Tuesday, January 18, 2011

To restart a service (e.g httpd), should I use /etc/init.d httpd restart or /sbin/service httpd restart?

Whenever I need to restart Apache on my RHEL VPS, I type sudo /sbin/service httpd restart. However I notice a lot of articles suggest using sudo /etc/init.d httpd restart.

Is there any difference? If there is, when I should use each one?

  • Using /sbin/service is good because it gives the daemon a fresh environment to work in, without any potentially-annoying environment variables getting in the way and causing havoc. At least, that's the rationale for requiring it at work; I've always used the init scripts directly on my other-distro machines and it hasn't caused a visible problem, but I'm assured that there was a real problem that /sbin/service is working around.

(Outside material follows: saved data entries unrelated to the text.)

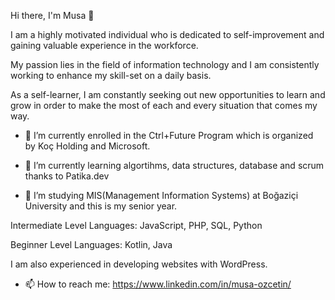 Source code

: Hi there, I'm Musa 👋

I am a highly motivated individual who is dedicated to self-improvement and gaining valuable experience in the workforce. 

My passion lies in the field of information technology and I am consistently working to enhance my skill-set on a daily basis. 

As a self-learner, I am constantly seeking out new opportunities to learn and grow in order to make the most of each and every situation that comes my way.

- 🔭 I’m currently enrolled in the Ctrl+Future Program which is organized by Koç Holding and Microsoft.
  
- 🌱 I’m currently learning algortihms, data structures, database and scrum thanks to Patika.dev
  
- 🏫 I’m studying MIS(Management Information Systems) at Boğaziçi University and this is my senior year.

Intermediate Level Languages: JavaScript, PHP, SQL, Python

Beginner Level Languages: Kotlin, Java

I am also experienced in developing websites with WordPress.

- 📫 How to reach me: https://www.linkedin.com/in/musa-ozcetin/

Perhaps RHEL systems just have more crap laying around in the default environment.

    From womble
  • From the man page:

    service runs a System V init script in as predictable environment as possible, removing most environment variables and with current working directory set to /.

    It then calls the init.d script. So they both accomplish the same thing, except calling the script via /sbin/service just ensures that some environment variables in your shell don't screw up the init.d script.

    From Insyte
  • My advice would be to use whatever you want whenever you're actually logged in to the machine, and use /etc/(init.d|rc.d)/daemon-name if you are scripting, the reason being the latter is generally more portable. IIRC, the only distros that come with /sbin/service in the base packages install are RH-flavored, i.e. RHEL, CentOS, Fedora. My Debian systems for example do not have this script, however this may not matter for your environment.

    Zoredache : Debian-based systems have 'invoke-rc.d' which fills the same roll as service.
    serverninja : There really should be a distribution-independent way of doing this.